### Problem description
Search the data for the word "company" and copy out every line that has it.

### Data to examine
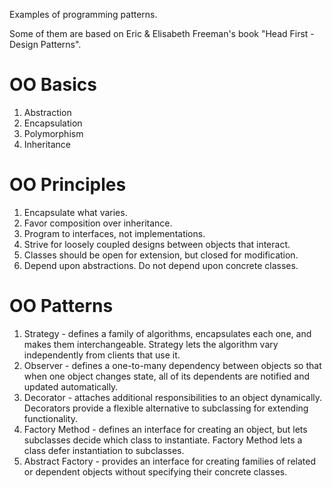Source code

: Examples of programming patterns.

Some of them are based on Eric & Elisabeth Freeman's book "Head First - Design Patterns".

# OO Basics
1. Abstraction
2. Encapsulation
3. Polymorphism
4. Inheritance

# OO Principles
1. Encapsulate what varies.
2. Favor composition over inheritance.
3. Program to interfaces, not implementations.
4. Strive for loosely coupled designs between objects that interact.
5. Classes should be open for extension, but closed for modification.
6. Depend upon abstractions. Do not depend upon concrete classes.

# OO Patterns
1. Strategy - defines a family of algorithms, encapsulates each one, and makes them interchangeable. Strategy lets the algorithm vary independently from clients that use it.
2. Observer - defines a one-to-many dependency between objects so that when one object changes state, all of its dependents are notified and updated automatically.
3. Decorator - attaches additional responsibilities to an object dynamically. Decorators provide a flexible alternative to subclassing for extending functionality.
4. Factory Method - defines an interface for creating an object, but lets subclasses decide which class to instantiate. Factory Method lets a class defer instantiation to subclasses.
5. Abstract Factory - provides an interface for creating families of related or dependent objects without specifying their concrete classes.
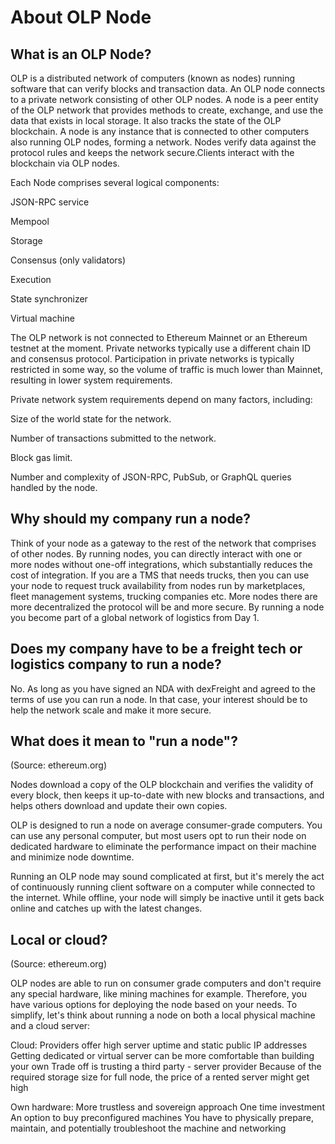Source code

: # About OLP Node

## What is an OLP Node?

OLP is a distributed network of computers (known as nodes) running software that can verify blocks and transaction data. An OLP node connects to a private network consisting of other OLP nodes. A node is a peer entity of the OLP network that provides methods to create, exchange, and use the data that exists in local storage. It also tracks the state of the OLP blockchain. A node is any instance that is connected to other computers also running OLP nodes, forming a network. Nodes verify data against the protocol rules and keeps the network secure.Clients interact with the blockchain via OLP nodes.

Each Node comprises several logical components:

JSON-RPC service

Mempool

Storage

Consensus (only validators)

Execution

State synchronizer

Virtual machine

The OLP network is not connected to Ethereum Mainnet or an Ethereum testnet at the moment. Private networks typically use a different chain ID and consensus protocol. Participation in private networks is typically restricted in some way, so the volume of traffic is much lower than Mainnet, resulting in lower system requirements.

Private network system requirements depend on many factors, including:

Size of the world state for the network.

Number of transactions submitted to the network.

Block gas limit.

Number and complexity of JSON-RPC, PubSub, or GraphQL queries handled by the node.

## Why should my company run a node?

Think of your node as a gateway to the rest of the network that comprises of other nodes. By running nodes, you can directly interact with one or more nodes without one-off integrations, which substantially reduces the cost of integration. If you are a TMS that needs trucks, then you can use your node to request truck availability from nodes run by marketplaces, fleet management systems, trucking companies etc. More nodes there are more decentralized the protocol will be and more secure. By running a node you become part of a global network of logistics from Day 1.

## Does my company have to be a freight tech or logistics company to run a node?

No. As long as you have signed an NDA with dexFreight and agreed to the terms of use you can run a node. In that case, your interest should be to help the network scale and make it more secure.

## What does it mean to "run a node"?

(Source: ethereum.org)

Nodes download a copy of the OLP blockchain and verifies the validity of every block, then keeps it up-to-date with new blocks and transactions, and helps others download and update their own copies.

OLP is designed to run a node on average consumer-grade computers. You can use any personal computer, but most users opt to run their node on dedicated hardware to eliminate the performance impact on their machine and minimize node downtime.

Running an OLP node may sound complicated at first, but it's merely the act of continuously running client software on a computer while connected to the internet. While offline, your node will simply be inactive until it gets back online and catches up with the latest changes.

## Local or cloud?

(Source: ethereum.org)

OLP nodes are able to run on consumer grade computers and don't require any special hardware, like mining machines for example. Therefore, you have various options for deploying the node based on your needs. To simplify, let's think about running a node on both a local physical machine and a cloud server:

Cloud: Providers offer high server uptime and static public IP addresses Getting dedicated or virtual server can be more comfortable than building your own Trade off is trusting a third party - server provider Because of the required storage size for full node, the price of a rented server might get high

Own hardware: More trustless and sovereign approach One time investment An option to buy preconfigured machines You have to physically prepare, maintain, and potentially troubleshoot the machine and networking

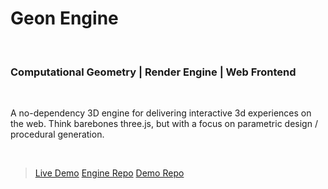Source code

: # Geon Engine
<br>

### Computational Geometry | Render Engine | Web Frontend
<br>

A no-dependency 3D engine for delivering interactive 3d experiences on the web. Think barebones three.js, but with a focus on parametric design / procedural generation.

<br>

> [Live Demo](http://josfeenstra.nl/demo/geon/)
> [Engine Repo](https://github.com/josfeenstra/geon-engine/)
> [Demo Repo](https://github.com/josfeenstra/geon-demo/)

### Output for this exercise
## Why should my company run a node?
## Does my company have to be a freight tech or logistics company to run a node?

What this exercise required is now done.